The revolutionary effect of home video was first exemplified by its introduction as a disruptive technology. When Betamax, Sony’s consumer videocassette technology, was first sold, it was advertised as a means by which viewers could record television programs, thus taking control over what they could watch and when they could watch it out of the hands of network programmers.5 “What power!” advertised Sony in 1975.6 While power over content and scheduling previously lay with the exhibitors of television, video technology enabled viewers to construct their own content curation. As videotape grew into a movie distribution format as well, viewers’ power to curate content on their own expanded into the realm of film, thus challenging the absolute authority of repertory programmers over film curation. George Feltenstein, Senior Vice President of Theatrical Catalog, Marketing at Warner Brothers Home Entertainment, remembers going out of his way during childhood in order to see rare screenings or television broadcasts of particular films that, at the time, the average viewer could not watch in any other capacity outside of that particular exhibition. He cites that experience as a motivation for his work to make Warner’s deep-catalog titles available on home video through the Warner Archive Collection (WAC).7

In offering movies as a tangible consumer product, early video distributors pushed viewers’ consumption of movies into the realm of retail.8 Although viewers had already been able to watch movies in their home via television (albeit with commercial interruptions) for some time already, now they could own copies of movies to watch whenever they pleased. While movie studios at first sold movies on video at steep prices not conducive to a “sell-through” market, the “doctrine of first sale,” meaning that someone who purchases a product containing a copyrighted work (e.g., a movie) is able to resell or lend out the product without fear of copyright infringement, allowed video stores to rent out the videotapes that they purchased. This made the rental model of video stores prevalent for a time.9 The application of first-sale doctrine to physical video rental is important to remember, since it provides a significant distinction between physical rental and streaming, which follows a different legal paradigm, one closer to that of television broadcast licensing.10

The proliferation of movies on home video offered an unprecedented array of titles for viewers to choose from, spanning classics and new releases. By the mid-1980s, the average video store carried over 2,000 titles. When the Blockbuster chain rose to prominence with its “superstore” model, most of its individual stores carried about 10,000 titles each.11 For comparison, the U.S. Netflix library currently has just over 7,000 titles available for streaming.12

The advent of DVD as a primary mode of video distribution affected video viewership and consumption in multiple ways. First, its cheapness to manufacture allowed studios to sell DVDs to consumers at more affordable prices than they had with VHS, and as a result, the video sell-through market outpaced the video rental market by 2001.13 Second, DVD offered a higher pictorial resolution than VHS did. During the VHS era, many of the movies available in the format were cropped so that the picture would fit the shape of television sets. The increased resolution of DVD allowed viewers to be more demanding about quality and source fidelity, leading to the prominence of widescreen transfers of movies that had been shown theatrically in widescreen aspect ratios. Consumer demand for quality and correct aspect ratios necessitated studios to make new, high-quality scans of their movies for DVD releases. Since these scans cost more than the “pan-and-scan” VHS transfers, studios did not find it cost-effective to scan or re-scan as many titles in higher quality as they had scanned during the age of VHS. Numerous titles that had been available on VHS did not reappear in higher-quality formats as high-definition video appeared and VHS’s presence decreased.14 The decrease of the rental market and the end of widespread VHS distribution converged, rendering relatively inaccessible those titles that had not made the digital jump.

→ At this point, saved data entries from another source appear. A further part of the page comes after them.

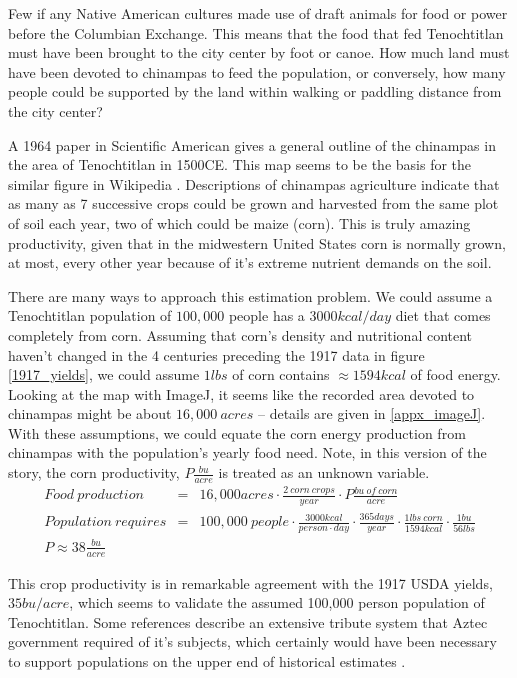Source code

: \documentclass[12pt]{iopart}
\newcommand{\bea}{\begin{eqnarray}}
\newcommand{\eea}{\end{eqnarray}}
\begin{document}
Few if any Native American cultures made use of draft animals for food or power before the Columbian Exchange.  This means that the food that fed Tenochtitlan must have been brought to the city center by foot or canoe.  How much land must have been devoted to chinampas to feed the population, or conversely, how many people could be supported by the land within walking or paddling distance from the city center?

A 1964 paper in Scientific American \cite{Chinampas_1964} gives a general outline of the chinampas in the area of Tenochtitlan in 1500CE.  This map seems to be the basis for the similar figure in Wikipedia \cite{chinampas_wikipedia}.  Descriptions of chinampas agriculture indicate that as many as 7 successive crops could be grown and harvested from the same plot of soil each year, two of which could be maize (corn).  This is truly amazing productivity, given that in the midwestern United States corn is normally grown, at most, every other year because of it's extreme nutrient demands on the soil.

There are many ways to approach this estimation problem.  We could assume a Tenochtitlan population of $100,000$ people has a $3000kcal/day$ diet that comes completely from corn.  Assuming that corn's density and nutritional content haven't changed in the 4 centuries preceding the 1917 data in figure \ref{1917_yields}, we could assume $1lbs$ of corn contains $\approx1594kcal$ of food energy.  
Looking at the map with ImageJ, it seems like the recorded area devoted to chinampas might be about
$16,000~acres$ -- details are given in \ref{appx_imageJ}.
With these assumptions, we could equate the corn energy production from chinampas with the population's yearly food need. Note, in this version of the story, the corn productivity, $P\frac{bu}{acre}$ is treated as an unknown variable.  
\bea
Food~production &=& 16,000acres\cdot \frac{2~corn~crops}{year}\cdot P \frac{bu~of~corn}{acre} \nonumber \\
Population~requires &=& 100,000~people\cdot \frac{3000kcal}{person\cdot day}\cdot\frac{365days}{year}\cdot\frac{1lbs~corn}{1594kcal}\cdot\frac{1bu}{56lbs} \nonumber \\
P \approx 38\frac{bu}{acre} && 
\eea

This crop productivity is in remarkable agreement with the 1917 USDA yields, $35bu/acre$, which seems to validate the assumed 100,000 person population of Tenochtitlan.  Some references \cite{Chinampas_1964} describe an extensive tribute system that Aztec government required of it's subjects, which certainly would have been necessary to support populations on the upper end of historical estimates \cite{400k}.
\end{document}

At the time of Greenberg’s writing, in 2008, streaming of movies had emerged, but physical media, namely DVDs, were still prevalent. By 2014, when Herbert’s book was published, streaming had become prominent. The rise of the “intangible phase” of consumer video has, as mentioned above, raised questions regarding numerous issues of audience access to content in the presence of new interfaces. These issues will be discussed below.

During the heyday of the video rental business, the video store was a primary space in which viewers sought out content. Viewers had the ability to physically browse titles on the shelves and to receive guidance and recommendations from store clerks. The opportunities for doing so now are more scarce as retail has increasingly moved to the more impersonal realm of the Internet, where movies are often intangible. When searching for titles to stream, and even when shopping for DVDs on a Web site such as Amazon, recommendations are now made by computer algorithms. At present, says Feltenstein, movies on physical media are still accessible to consumers, but “what we’ve lost is the ability to go to a store and shop for them…the ability to browse and discover is just not effective online.”15

Digital streaming brings the viewing of movies back into intangibility and, to a certain extent, ephemerality. McWeeny articulates the anxiety that accompanies this shift: viewers who understand watching movies as necessitating interaction with a physical copy have the notions of power they developed during the tangible period challenged by streaming. If a movie does not exist in the form of a physical object, McWeeny says, then it is essentially not circulating. (It is worth noting that at this time, Quick Change is available to rent or purchase via high-definition streaming on Amazon.) When the physical element is removed from movie retail, the idea that a viewer can “own a movie” becomes much less secure. It is possible, though, to purchase a digital download of a movie from an entity like Amazon or iTunes, whereupon the digital copy of that movie exists on the purchaser’s hard drive.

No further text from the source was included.